Task data —
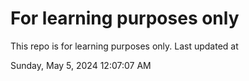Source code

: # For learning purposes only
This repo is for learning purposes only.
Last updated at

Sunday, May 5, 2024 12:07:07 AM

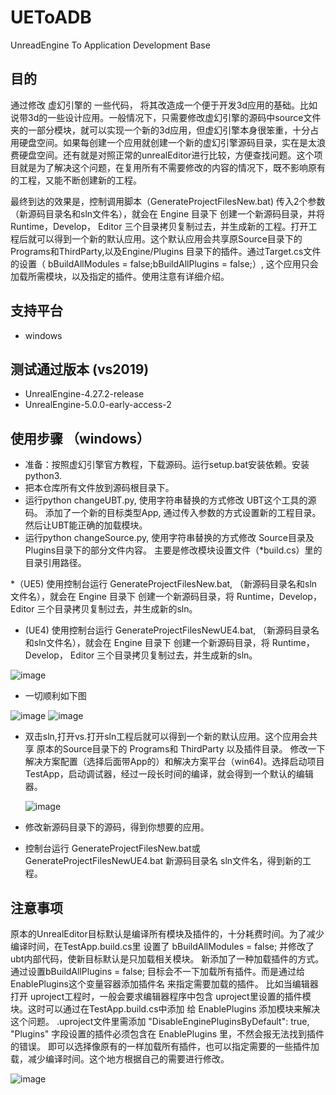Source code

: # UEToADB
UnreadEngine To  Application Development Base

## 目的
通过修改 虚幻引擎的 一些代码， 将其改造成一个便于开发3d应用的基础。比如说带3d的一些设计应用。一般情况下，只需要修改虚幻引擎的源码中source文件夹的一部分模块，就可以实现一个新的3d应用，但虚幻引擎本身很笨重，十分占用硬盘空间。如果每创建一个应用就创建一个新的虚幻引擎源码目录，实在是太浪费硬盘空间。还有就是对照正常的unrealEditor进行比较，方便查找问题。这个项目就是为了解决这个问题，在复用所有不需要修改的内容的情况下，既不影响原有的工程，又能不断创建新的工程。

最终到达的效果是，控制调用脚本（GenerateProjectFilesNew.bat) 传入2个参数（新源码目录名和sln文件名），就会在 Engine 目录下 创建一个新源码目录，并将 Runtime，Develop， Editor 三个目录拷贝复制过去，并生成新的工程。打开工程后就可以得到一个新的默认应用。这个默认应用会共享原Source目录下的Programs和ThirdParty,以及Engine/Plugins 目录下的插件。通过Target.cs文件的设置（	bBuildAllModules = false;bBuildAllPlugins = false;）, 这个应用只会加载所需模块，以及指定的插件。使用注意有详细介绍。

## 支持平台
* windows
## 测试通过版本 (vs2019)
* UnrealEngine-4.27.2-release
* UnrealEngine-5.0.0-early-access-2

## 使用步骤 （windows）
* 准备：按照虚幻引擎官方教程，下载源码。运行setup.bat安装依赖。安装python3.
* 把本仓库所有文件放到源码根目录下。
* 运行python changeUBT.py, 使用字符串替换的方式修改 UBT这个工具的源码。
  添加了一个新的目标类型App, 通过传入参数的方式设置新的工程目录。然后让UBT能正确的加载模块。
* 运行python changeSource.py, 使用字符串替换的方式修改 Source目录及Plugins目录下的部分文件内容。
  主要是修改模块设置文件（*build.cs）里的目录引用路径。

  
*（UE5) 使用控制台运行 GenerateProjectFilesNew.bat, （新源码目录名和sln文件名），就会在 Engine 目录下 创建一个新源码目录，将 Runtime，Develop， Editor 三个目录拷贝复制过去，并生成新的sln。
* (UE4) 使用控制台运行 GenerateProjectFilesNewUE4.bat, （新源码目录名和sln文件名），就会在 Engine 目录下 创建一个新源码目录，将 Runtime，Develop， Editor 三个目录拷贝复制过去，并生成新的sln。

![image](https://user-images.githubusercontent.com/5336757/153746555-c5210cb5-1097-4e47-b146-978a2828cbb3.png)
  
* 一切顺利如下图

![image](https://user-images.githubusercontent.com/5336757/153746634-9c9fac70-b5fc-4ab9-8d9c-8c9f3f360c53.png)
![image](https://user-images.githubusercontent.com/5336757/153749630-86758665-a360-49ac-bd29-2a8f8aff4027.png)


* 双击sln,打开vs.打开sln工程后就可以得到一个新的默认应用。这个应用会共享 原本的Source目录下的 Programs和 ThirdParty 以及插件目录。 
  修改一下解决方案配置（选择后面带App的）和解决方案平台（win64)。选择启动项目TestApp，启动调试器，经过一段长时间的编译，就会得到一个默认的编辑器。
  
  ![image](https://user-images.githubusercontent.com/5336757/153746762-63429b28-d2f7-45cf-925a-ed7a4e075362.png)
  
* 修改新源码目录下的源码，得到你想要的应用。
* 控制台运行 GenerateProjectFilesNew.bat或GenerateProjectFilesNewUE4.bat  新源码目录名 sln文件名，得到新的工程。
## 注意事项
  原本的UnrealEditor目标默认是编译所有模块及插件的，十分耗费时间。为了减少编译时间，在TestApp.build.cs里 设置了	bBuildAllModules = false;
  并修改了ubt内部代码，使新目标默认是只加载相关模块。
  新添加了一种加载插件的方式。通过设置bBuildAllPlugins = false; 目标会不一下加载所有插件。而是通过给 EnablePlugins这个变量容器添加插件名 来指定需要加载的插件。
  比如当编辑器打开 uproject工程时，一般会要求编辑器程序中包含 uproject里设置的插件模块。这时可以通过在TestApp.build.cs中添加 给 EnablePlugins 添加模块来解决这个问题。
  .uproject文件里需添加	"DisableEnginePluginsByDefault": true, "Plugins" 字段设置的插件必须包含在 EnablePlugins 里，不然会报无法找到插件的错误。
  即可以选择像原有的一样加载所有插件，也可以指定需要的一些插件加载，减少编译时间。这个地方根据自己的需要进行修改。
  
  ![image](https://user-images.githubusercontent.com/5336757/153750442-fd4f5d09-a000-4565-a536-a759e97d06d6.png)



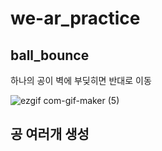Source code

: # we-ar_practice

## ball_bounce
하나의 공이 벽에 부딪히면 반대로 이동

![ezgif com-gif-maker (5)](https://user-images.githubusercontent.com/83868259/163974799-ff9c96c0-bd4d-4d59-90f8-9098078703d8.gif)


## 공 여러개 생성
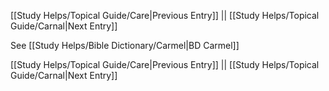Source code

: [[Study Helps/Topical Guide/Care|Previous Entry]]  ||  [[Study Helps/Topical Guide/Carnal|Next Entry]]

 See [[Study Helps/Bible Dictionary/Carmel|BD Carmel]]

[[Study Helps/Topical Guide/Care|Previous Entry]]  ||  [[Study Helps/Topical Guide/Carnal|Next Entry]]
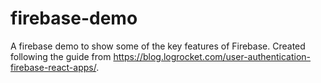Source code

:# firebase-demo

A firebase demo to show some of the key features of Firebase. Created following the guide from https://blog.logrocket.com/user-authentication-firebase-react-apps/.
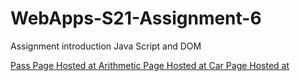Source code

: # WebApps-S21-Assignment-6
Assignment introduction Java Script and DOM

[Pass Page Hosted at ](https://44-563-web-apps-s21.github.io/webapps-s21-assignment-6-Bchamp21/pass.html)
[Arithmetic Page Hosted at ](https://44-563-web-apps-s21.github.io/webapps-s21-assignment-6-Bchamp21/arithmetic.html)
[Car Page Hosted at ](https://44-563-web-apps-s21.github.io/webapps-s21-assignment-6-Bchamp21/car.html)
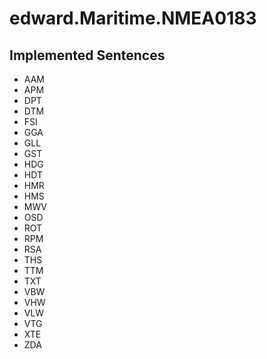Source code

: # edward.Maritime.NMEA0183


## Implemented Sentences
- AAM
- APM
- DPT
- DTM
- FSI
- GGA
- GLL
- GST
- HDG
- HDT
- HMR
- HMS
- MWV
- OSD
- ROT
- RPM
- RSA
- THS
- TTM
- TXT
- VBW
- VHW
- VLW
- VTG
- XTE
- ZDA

What is needed — The entries above must be output exactly, with every image left out.

Output for this task —
Source code

: # For learning purposes only
This repo is for learning purposes only.
Last updated at

Sunday, May 5, 2024 12:07:07 AM

Source code

: # UEToADB
UnreadEngine To  Application Development Base

## 目的
通过修改 虚幻引擎的 一些代码， 将其改造成一个便于开发3d应用的基础。比如说带3d的一些设计应用。一般情况下，只需要修改虚幻引擎的源码中source文件夹的一部分模块，就可以实现一个新的3d应用，但虚幻引擎本身很笨重，十分占用硬盘空间。如果每创建一个应用就创建一个新的虚幻引擎源码目录，实在是太浪费硬盘空间。还有就是对照正常的unrealEditor进行比较，方便查找问题。这个项目就是为了解决这个问题，在复用所有不需要修改的内容的情况下，既不影响原有的工程，又能不断创建新的工程。

最终到达的效果是，控制调用脚本（GenerateProjectFilesNew.bat) 传入2个参数（新源码目录名和sln文件名），就会在 Engine 目录下 创建一个新源码目录，并将 Runtime，Develop， Editor 三个目录拷贝复制过去，并生成新的工程。打开工程后就可以得到一个新的默认应用。这个默认应用会共享原Source目录下的Programs和ThirdParty,以及Engine/Plugins 目录下的插件。通过Target.cs文件的设置（	bBuildAllModules = false;bBuildAllPlugins = false;）, 这个应用只会加载所需模块，以及指定的插件。使用注意有详细介绍。

## 支持平台
* windows
## 测试通过版本 (vs2019)
* UnrealEngine-4.27.2-release
* UnrealEngine-5.0.0-early-access-2

## 使用步骤 （windows）
* 准备：按照虚幻引擎官方教程，下载源码。运行setup.bat安装依赖。安装python3.
* 把本仓库所有文件放到源码根目录下。
* 运行python changeUBT.py, 使用字符串替换的方式修改 UBT这个工具的源码。
  添加了一个新的目标类型App, 通过传入参数的方式设置新的工程目录。然后让UBT能正确的加载模块。
* 运行python changeSource.py, 使用字符串替换的方式修改 Source目录及Plugins目录下的部分文件内容。
  主要是修改模块设置文件（*build.cs）里的目录引用路径。

  
*（UE5) 使用控制台运行 GenerateProjectFilesNew.bat, （新源码目录名和sln文件名），就会在 Engine 目录下 创建一个新源码目录，将 Runtime，Develop， Editor 三个目录拷贝复制过去，并生成新的sln。
* (UE4) 使用控制台运行 GenerateProjectFilesNewUE4.bat, （新源码目录名和sln文件名），就会在 Engine 目录下 创建一个新源码目录，将 Runtime，Develop， Editor 三个目录拷贝复制过去，并生成新的sln。

![image](https://user-images.githubusercontent.com/5336757/153746555-c5210cb5-1097-4e47-b146-978a2828cbb3.png)
  
* 一切顺利如下图

![image](https://user-images.githubusercontent.com/5336757/153746634-9c9fac70-b5fc-4ab9-8d9c-8c9f3f360c53.png)
![image](https://user-images.githubusercontent.com/5336757/153749630-86758665-a360-49ac-bd29-2a8f8aff4027.png)


* 双击sln,打开vs.打开sln工程后就可以得到一个新的默认应用。这个应用会共享 原本的Source目录下的 Programs和 ThirdParty 以及插件目录。 
  修改一下解决方案配置（选择后面带App的）和解决方案平台（win64)。选择启动项目TestApp，启动调试器，经过一段长时间的编译，就会得到一个默认的编辑器。
  
  ![image](https://user-images.githubusercontent.com/5336757/153746762-63429b28-d2f7-45cf-925a-ed7a4e075362.png)
  
* 修改新源码目录下的源码，得到你想要的应用。
* 控制台运行 GenerateProjectFilesNew.bat或GenerateProjectFilesNewUE4.bat  新源码目录名 sln文件名，得到新的工程。
## 注意事项
  原本的UnrealEditor目标默认是编译所有模块及插件的，十分耗费时间。为了减少编译时间，在TestApp.build.cs里 设置了	bBuildAllModules = false;
  并修改了ubt内部代码，使新目标默认是只加载相关模块。
  新添加了一种加载插件的方式。通过设置bBuildAllPlugins = false; 目标会不一下加载所有插件。而是通过给 EnablePlugins这个变量容器添加插件名 来指定需要加载的插件。
  比如当编辑器打开 uproject工程时，一般会要求编辑器程序中包含 uproject里设置的插件模块。这时可以通过在TestApp.build.cs中添加 给 EnablePlugins 添加模块来解决这个问题。
  .uproject文件里需添加	"DisableEnginePluginsByDefault": true, "Plugins" 字段设置的插件必须包含在 EnablePlugins 里，不然会报无法找到插件的错误。
  即可以选择像原有的一样加载所有插件，也可以指定需要的一些插件加载，减少编译时间。这个地方根据自己的需要进行修改。
  
  ![image](https://user-images.githubusercontent.com/5336757/153750442-fd4f5d09-a000-4565-a536-a759e97d06d6.png)



Source code

: # we-ar_practice

## ball_bounce
하나의 공이 벽에 부딪히면 반대로 이동

![ezgif com-gif-maker (5)](https://user-images.githubusercontent.com/83868259/163974799-ff9c96c0-bd4d-4d59-90f8-9098078703d8.gif)


## 공 여러개 생성
Source code

: [[Study Helps/Topical Guide/Care|Previous Entry]]  ||  [[Study Helps/Topical Guide/Carnal|Next Entry]]

 See [[Study Helps/Bible Dictionary/Carmel|BD Carmel]]

[[Study Helps/Topical Guide/Care|Previous Entry]]  ||  [[Study Helps/Topical Guide/Carnal|Next Entry]]
Source code

:# firebase-demo

A firebase demo to show some of the key features of Firebase. Created following the guide from https://blog.logrocket.com/user-authentication-firebase-react-apps/.
Source code

: # WebApps-S21-Assignment-6
Assignment introduction Java Script and DOM

[Pass Page Hosted at ](https://44-563-web-apps-s21.github.io/webapps-s21-assignment-6-Bchamp21/pass.html)
[Arithmetic Page Hosted at ](https://44-563-web-apps-s21.github.io/webapps-s21-assignment-6-Bchamp21/arithmetic.html)
[Car Page Hosted at ](https://44-563-web-apps-s21.github.io/webapps-s21-assignment-6-Bchamp21/car.html)
Source code

: # edward.Maritime.NMEA0183


## Implemented Sentences
- AAM
- APM
- DPT
- DTM
- FSI
- GGA
- GLL
- GST
- HDG
- HDT
- HMR
- HMS
- MWV
- OSD
- ROT
- RPM
- RSA
- THS
- TTM
- TXT
- VBW
- VHW
- VLW
- VTG
- XTE
- ZDA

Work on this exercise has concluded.